The hardware and bandwidth for this mirror is donated by dogado GmbH, the Webhosting and Full Service-Cloud Provider. Check out our Wordpress Tutorial.
If you wish to report a bug, or if you are interested in having us mirror your free-software or open-source project, please feel free to contact us at mirror[@]dogado.de.

Type: Package
Title: Tidy Statistical Summaries for Exploratory Data Analysis
Version: 0.1.0
Description: Provides a tidy set of functions for summarising data, including descriptive statistics, frequency tables with normality testing, and group-wise significance testing. Designed for fast, readable, and easy exploration of both numeric and categorical data.
Maintainer: Kleanthis Koupidis <kleanthis.koupidis@gmail.com>
URL: https://github.com/kleanthisk10/tidySummaries
BugReports: https://github.com/kleanthisk10/tidySummaries/issues
License: MIT + file LICENSE
Encoding: UTF-8
Depends: R (≥ 4.1.0)
Imports: magrittr, tidyr, dplyr, tibble, purrr, stats, crayon, rlang
RoxygenNote: 7.3.2
Suggests: ggplot2, testthat, knitr, rmarkdown
NeedsCompilation: no
Packaged: 2025-05-01 19:58:17 UTC; Akis
Author: Kleanthis Koupidis [aut, cre], Nikolaos Koupidis [aut]
Repository: CRAN
Date/Publication: 2025-05-05 10:10:02 UTC

Select Non-Numeric Columns

Description

Returns a tibble with only the non-numeric columns of the input, and optionally drops rows with NAs.

Usage

select_non_numeric_cols(dataset, remove_na = FALSE)

Arguments

dataset

A vector, matrix, data frame, or tibble.

remove_na

Logical. If TRUE, rows with any NA values will be dropped. Default is FALSE.

Value

A tibble with only non-numeric columns.

Examples

select_non_numeric_cols(iris)

df <- tibble::tibble(a = 1:6, b = c("x", "y", NA, NA, "z", NA))
select_non_numeric_cols(df, remove_na = TRUE)

Select Numeric Columns

Description

Returns a tibble with only the numeric columns of the input, and optionally drops rows with NAs.

Usage

select_numeric_cols(dataset, remove_na = FALSE)

Arguments

dataset

A vector, matrix, data frame, or tibble.

remove_na

Logical. If TRUE, rows with any NA values will be dropped. Default is FALSE.

Value

A tibble with only numeric columns.

Examples

select_numeric_cols(iris)

Multiple Pattern-Replacement Substitutions

Description

Applies multiple regular expression substitutions to a character vector or a specific column of a data frame. Performs replacements sequentially

Usage

str_replace_many(x, pattern, replacement, column = NULL, ...)

Arguments

x

A character vector or a data frame containing the text to modify.

pattern

A character vector of regular expressions to match.

replacement

A character vector of replacement strings, same length as 'pattern'.

column

Optional. If 'x' is a data frame, the name of the character column to apply the replacements to.

...

Additional arguments passed to 'gsub()', such as 'ignore.case = TRUE'.

Value

- If 'x' is a character vector, returns a modified character vector. - If 'x' is a data frame, returns the data frame with the specified column modified.

Examples

# Example on a character vector
text <- c("The cat and the dog", "dog runs fast", "no animals")
str_replace_many(text, pattern = c("cat", "dog"), replacement = c("lion", "wolf"))

# Example on a data frame
library(tibble)
df <- tibble(id = 1:3, text = c("The cat sleeps", "dog runs fast", "no pets"))
str_replace_many(df, pattern = c("cat", "dog"), replacement = c("lion", "wolf"), column = "text")

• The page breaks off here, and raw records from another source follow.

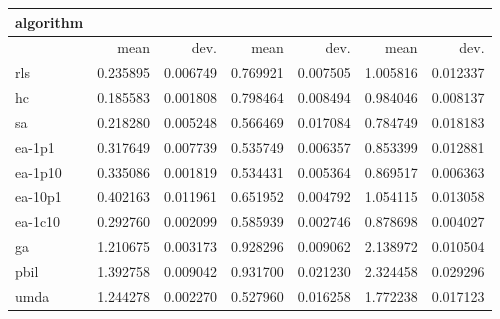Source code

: \begin{tabular}{@{}l*{6}{>{{}}N{1}{2}}@{}}
\toprule
{algorithm} &  &  &  \\
\midrule
& {mean} & {dev.} & {mean} & {dev.} & {mean} & {dev.} \\
\midrule
rls & 0.235895 & 0.006749 & 0.769921 & 0.007505 & 1.005816 & 0.012337 \\
 hc & 0.185583 & 0.001808 & 0.798464 & 0.008494 & 0.984046 & 0.008137 \\
 sa & 0.218280 & 0.005248 & 0.566469 & 0.017084 & 0.784749 & 0.018183 \\
 ea-1p1 & 0.317649 & 0.007739 & 0.535749 & 0.006357 & 0.853399 & 0.012881 \\
 ea-1p10 & 0.335086 & 0.001819 & 0.534431 & 0.005364 & 0.869517 & 0.006363 \\
 ea-10p1 & 0.402163 & 0.011961 & 0.651952 & 0.004792 & 1.054115 & 0.013058 \\
 ea-1c10 & 0.292760 & 0.002099 & 0.585939 & 0.002746 & 0.878698 & 0.004027 \\
 ga & 1.210675 & 0.003173 & 0.928296 & 0.009062 & 2.138972 & 0.010504 \\
 pbil & 1.392758 & 0.009042 & 0.931700 & 0.021230 & 2.324458 & 0.029296 \\
 umda & 1.244278 & 0.002270 & 0.527960 & 0.016258 & 1.772238 & 0.017123 \\
 \bottomrule
\end{tabular}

Summarise Boxplot Statistics with Outliers

Description

Computes the five-number summary (min, Q1, median, Q3, max), interquartile range (IQR), range, and outliers for each numeric variable in a data frame or a numeric vector.

Usage

summarise_boxplot_stats(x)

Arguments

x

A numeric vector, matrix, data frame, or tibble.

Value

A tibble with columns: 'variable', 'min', 'q1', 'median', 'q3', 'max', 'iqr', 'range', 'n_outliers', 'outliers'.

Examples

summarise_boxplot_stats(iris)
summarise_boxplot_stats(iris$Sepal.Width)
summarise_boxplot_stats(data.frame(a = c(rnorm(98), 10, NA)))

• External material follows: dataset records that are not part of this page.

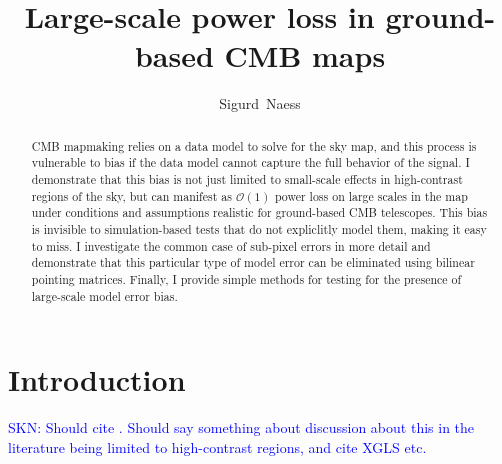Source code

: \documentclass[twocolumn,apj]{aastex63}
\newcommand\skn[1]{\textcolor{blue}{SKN: #1}}
\begin{document}
\title{Large-scale power loss in ground-based CMB maps}

\author[0000-0002-4478-7111]{Sigurd~Naess}

\keywords{}

\begin{abstract}
CMB mapmaking relies on a data model to solve for the sky map, and this
process is vulnerable to bias if the data model cannot capture the full
behavior of the signal. I demonstrate that this bias is not just limited to
small-scale effects in high-contrast regions of the sky, but can manifest
as $\mathcal{O}(1)$ power loss on large scales in the map under conditions
and assumptions realistic for ground-based CMB telescopes. This bias is
invisible to simulation-based tests that do not expliclitly model them,
making it easy to miss. I investigate the common case of sub-pixel errors
in more detail and demonstrate that this particular type of model error can
be eliminated using bilinear pointing matrices. Finally, I provide simple
methods for testing for the presence of large-scale model error bias.
\end{abstract}

\section{Introduction}
\skn{Should cite \citet{model-error}. Should say something about discussion about
this in the literature being limited to high-contrast regions, and cite XGLS
etc.}
\end{document}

Summarise Coefficient of Variation

Description

Calculates the coefficient of variation (CV = sd / mean) for numeric vectors, matrices, data frames, or tibbles.

Usage

summarise_coef_of_variation(x)

Arguments

x

A numeric vector, matrix, data frame, or tibble.

Value

A tibble: - If input has one numeric column or is a numeric vector: a tibble with a single value. - If input has multiple numeric columns: a tibble with variable names and coefficient of variation values.

Examples

summarise_coef_of_variation(iris)
summarise_coef_of_variation(iris$Petal.Length)
summarise_coef_of_variation(data.frame(a = rnorm(100), b = runif(100)))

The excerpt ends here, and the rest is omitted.